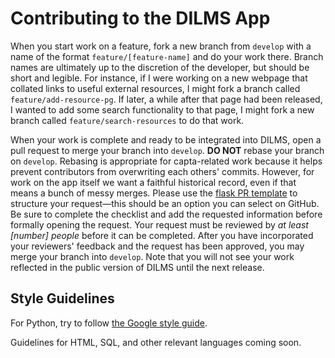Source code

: # Contributing to the DILMS App

When you start work on a feature, fork a new branch from `develop` with a name of the format `feature/[feature-name]` and do your work there.
Branch names are ultimately up to the discretion of the developer, but should be short and legible.
For instance, if I were working on a new webpage that collated links to useful external resources, I might fork a branch called `feature/add-resource-pg`.
If later, a while after that page had been released, I wanted to add some search functionality to that page, I might fork a new branch called `feature/search-resources` to do that work.

When your work is complete and ready to be integrated into DILMS, open a pull request to merge your branch into `develop`.
**DO NOT** rebase your branch on `develop`.
Rebasing is appropriate for capta-related work because it helps prevent contributors from overwriting each others' commits.
However, for work on the app itself we want a faithful historical record, even if that means a bunch of messy merges.
Please use the [flask PR template](../.github/PULL_REQUEST_TEMPLATE/flask_template.md) to structure your request&mdash;this should be an option you can select on GitHub.
Be sure to complete the checklist and add the requested information before formally opening the request.
Your request must be reviewed by *at least [number] people* before it can be completed.
After you have incorporated your reviewers' feedback and the request has been approved, you may merge your branch into `develop`.
Note that you will not see your work reflected in the public version of DILMS until the next release.

## Style Guidelines
For Python, try to follow [the Google style guide](https://google.github.io/styleguide/pyguide.html).

Guidelines for HTML, SQL, and other relevant languages coming soon.
 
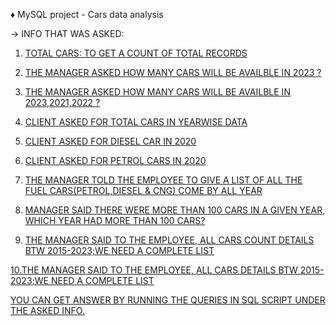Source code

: &diams;</h2> MySQL project - Cars data analysis<Br>

&rarr;</h2> INFO THAT WAS ASKED:<u>
1. TOTAL CARS: TO GET A COUNT OF TOTAL RECORDS<Br>

2. THE MANAGER ASKED HOW MANY CARS WILL BE AVAILBLE IN 2023 ?<Br>

3. THE MANAGER ASKED HOW MANY CARS WILL BE AVAILBLE IN 2023,2021,2022 ?<Br>

4. CLIENT ASKED FOR TOTAL CARS IN YEARWISE DATA<Br>

5. CLIENT ASKED FOR DIESEL CAR IN 2020<Br>

6. CLIENT ASKED FOR PETROL CARS IN 2020<Br>

7. THE MANAGER TOLD THE EMPLOYEE TO GIVE A LIST OF ALL THE FUEL CARS(PETROL,DIESEL & CNG) COME BY ALL YEAR<Br>

8. MANAGER SAID THERE WERE MORE THAN 100 CARS IN A GIVEN YEAR, WHICH YEAR HAD MORE THAN 100 CARS?<Br>

9. THE MANAGER SAID TO THE EMPLOYEE, ALL CARS COUNT DETAILS BTW 2015-2023;WE NEED A COMPLETE LIST<Br>

10.THE MANAGER SAID TO THE EMPLOYEE, ALL CARS DETAILS BTW 2015-2023;WE NEED A COMPLETE LIST<Br>

YOU CAN GET ANSWER BY RUNNING THE QUERIES IN SQL SCRIPT UNDER THE ASKED INFO.
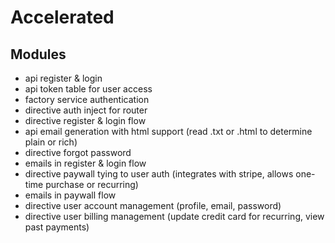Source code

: 
# Accelerated

## Modules
- api register & login
- api token table for user access
- factory service authentication
- directive auth inject for router
- directive register & login flow
- api email generation with html support (read .txt or .html to determine plain or rich)
- directive forgot password
- emails in register & login flow
- directive paywall tying to user auth (integrates with stripe, allows one-time purchase or recurring)
- emails in paywall flow
- directive user account management (profile, email, password)
- directive user billing management (update credit card for recurring, view past payments)
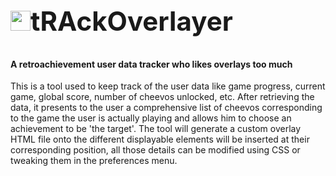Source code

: <h2 style="font-size: 3em !important"><img style="display:inline-block" src="https://github.com/pinakure/yt-obs/blob/main/doc/icon.png?raw=true" width="32" height="32"/>tRAckOverlayer</h2>
<h4>A retroachievement user data tracker who likes overlays too much</h4>
This is a tool used to keep track of the user data like game progress, current game, global score, number of cheevos unlocked, etc.
After retrieving the data, it presents to the user a comprehensive list of cheevos corresponding to the game the user is actually playing
and allows him to choose an achievement to be 'the target'.
The tool will generate a custom overlay HTML file onto the different displayable elements will be inserted at their corresponding position,
all those details can be modified using CSS or tweaking them in the preferences menu.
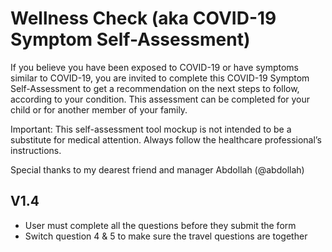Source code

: # Wellness Check (aka COVID-19 Symptom Self-Assessment)

If you believe you have been exposed to COVID-19 or have symptoms similar to COVID-19, you are invited to complete this COVID-19 Symptom Self-Assessment to get a recommendation on the next steps to follow, according to your condition. This assessment can be completed for your child or for another member of your family.

Important: This self-assessment tool mockup is not intended to be a substitute for medical attention. 
Always follow the healthcare professional’s instructions.

Special thanks to my dearest friend and manager Abdollah (@abdollah)


## V1.4
- User must complete all the questions before they submit the form  
- Switch question 4 & 5 to make sure the travel questions are together 
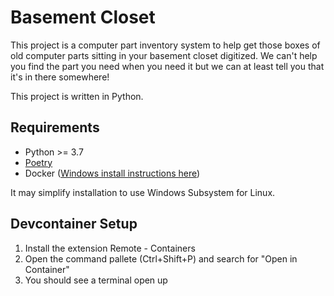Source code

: # Basement Closet

This project is a computer part inventory system to help get those boxes of old
computer parts sitting in your basement closet digitized. We can't help you find
the part you need when you need it but we can at least tell you that it's in
there somewhere!

This project is written in Python.

## Requirements

- Python >= 3.7
- [Poetry](https://python-poetry.org/docs/master/#installation)
- Docker ([Windows install instructions here](https://docs.docker.com/desktop/windows/install/))

It may simplify installation to use Windows Subsystem for Linux.

## Devcontainer Setup

1. Install the extension Remote - Containers
2. Open the command pallete (Ctrl+Shift+P) and search for "Open in Container"
3. You should see a terminal open up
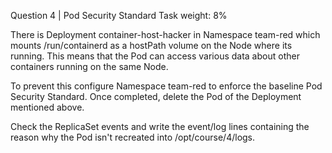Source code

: Question 4 | Pod Security Standard
Task weight: 8%

There is Deployment container-host-hacker in Namespace team-red which mounts /run/containerd as a hostPath volume on the Node where its running.
This means that the Pod can access various data about other containers running on the same Node.

To prevent this configure Namespace team-red to enforce the baseline Pod Security Standard.
Once completed, delete the Pod of the Deployment mentioned above.

Check the ReplicaSet events and write the event/log lines containing the reason why the Pod isn't recreated into /opt/course/4/logs.
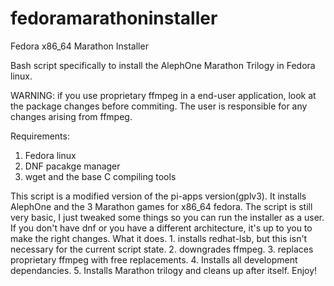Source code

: # fedoramarathoninstaller
Fedora x86_64 Marathon Installer

Bash script specifically to install the AlephOne Marathon Trilogy in Fedora linux.

WARNING: if you use proprietary ffmpeg in a end-user application, look at the package changes before commiting. The user is responsible for any changes arising from ffmpeg.

Requirements:
1. Fedora linux
2. DNF pacakge manager
3. wget and the base C compiling tools

This script is a modified version of the pi-apps version(gplv3). It installs AlephOne and the 3 Marathon games for x86_64 fedora. The script is still very basic, I just tweaked some things so you can run the installer as a user. If you don't have dnf or you have a different architecture, it's up to you to make the right changes.
What it does. 1. installs redhat-lsb, but this isn't necessary for the current script state. 2. downgrades ffmpeg. 3. replaces proprietary ffmpeg with free replacements. 4. Installs all development dependancies. 5. Installs Marathon trilogy and cleans up after itself.
Enjoy!
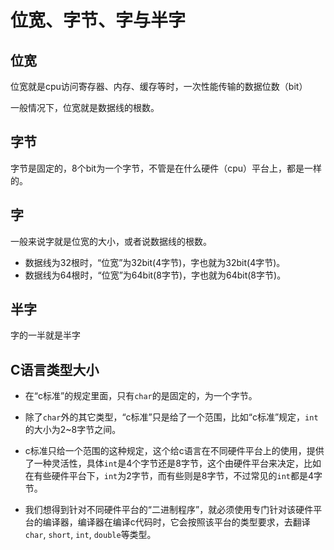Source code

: # 位宽、字节、字与半字

## 位宽

位宽就是cpu访问寄存器、内存、缓存等时，一次性能传输的数据位数（bit）

一般情况下，位宽就是数据线的根数。

## 字节

字节是固定的，8个bit为一个字节，不管是在什么硬件（cpu）平台上，都是一样的。

## 字

一般来说字就是位宽的大小，或者说数据线的根数。

- 数据线为32根时，“位宽”为32bit(4字节)，字也就为32bit(4字节)。
- 数据线为64根时，“位宽”为64bit(8字节)，字也就为64bit(8字节)。

## 半字

字的一半就是半字

## C语言类型大小

- 在“c标准”的规定里面，只有`char`的是固定的，为一个字节。

- 除了`char`外的其它类型，“c标准”只是给了一个范围，比如“c标准”规定，`int`的大小为2~8字节之间。

- c标准只给一个范围的这种规定，这个给c语言在不同硬件平台上的使用，提供了一种灵活性，具体`int`是4个字节还是8字节，这个由硬件平台来决定，比如在有些硬件平台下，`int`为2字节，而有些则是8字节，不过常见的`int`都是4字节。

- 我们想得到针对不同硬件平台的“二进制程序”，就必须使用专门针对该硬件平台的编译器，编译器在编译c代码时，它会按照该平台的类型要求，去翻译`char`, `short`, `int`, `double`等类型。
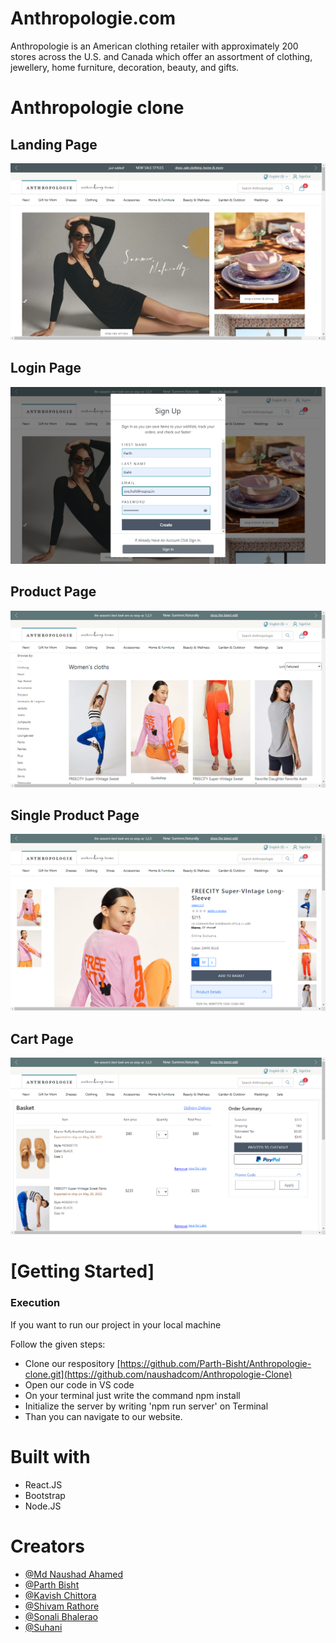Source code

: # Anthropologie.com

Anthropologie is an American clothing retailer with approximately 200 stores across the U.S. and Canada which offer an assortment of clothing, jewellery, home furniture, decoration, beauty, and gifts.

# Anthropologie clone

<h2>Landing Page</h2>
<img src="./Screeshots/LandingPage.png" alt="Landing Page"/>

<h2>Login Page</h2>
<img src="./Screeshots/LoginPage.png" alt="Login Page"/>

<h2>Product Page</h2>
<img src="./Screeshots/ProductsPage.png" alt="Product Page"/>

<h2>Single Product Page</h2>
<img src="./Screeshots/SingleProduct.png" alt="Single Product Page"/>

<h2>Cart Page</h2>
<img src="./Screeshots/CartPage.png" alt="Single Product Page"/>

<h1>[Getting Started]</h1>
    <h3>Execution</h3>
    <p>If you want to run our project in your local machine</p>
    <p>Follow the given steps:</p>
    <ul>
        <li>Clone our respository <a href="[https://github.com/Parth-Bisht/Anthropologie-clone.git](https://github.com/naushadcom/Anthropologie-Clone)">[https://github.com/Parth-Bisht/Anthropologie-clone.git](https://github.com/naushadcom/Anthropologie-Clone)</a></li>
        <li>Open our code in VS code</li>
        <li>On your terminal just write the command npm install</li>
        <li>Initialize the server by writing 'npm run server' on Terminal</li>
        <li>Than you can navigate to our website.</li>
    </ul>
        <h1>Built with</h1>
    <ul>
        <li>React.JS</li>
        <li>Bootstrap</li>
        <li>Node.JS</li>
    </ul>

<h1>Creators</h1>
<ul>
    <li><a href="https://github.com/naushadcom">@Md Naushad Ahamed</a></li>
    <li><a href="https://github.com/Parth-Bisht">@Parth Bisht</a></li>
    <li> <a href="https://github.com/kavish729">@Kavish Chittora</a> </li>
        <li><a href="https://github.com/ShivamRathore07">@Shivam Rathore</a></li>
        <li><a href="https://github.com/SonaliBhalerao">@Sonali Bhalerao</a></li>
        <li><a href="https://github.com/Suhani1102">@Suhani</a></li>
</ul>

* * *

EXERCISE
Reproduce each line of the material that mentions "password".

ANSWER SECTION
- directive forgot password
- directive user account management (profile, email, password)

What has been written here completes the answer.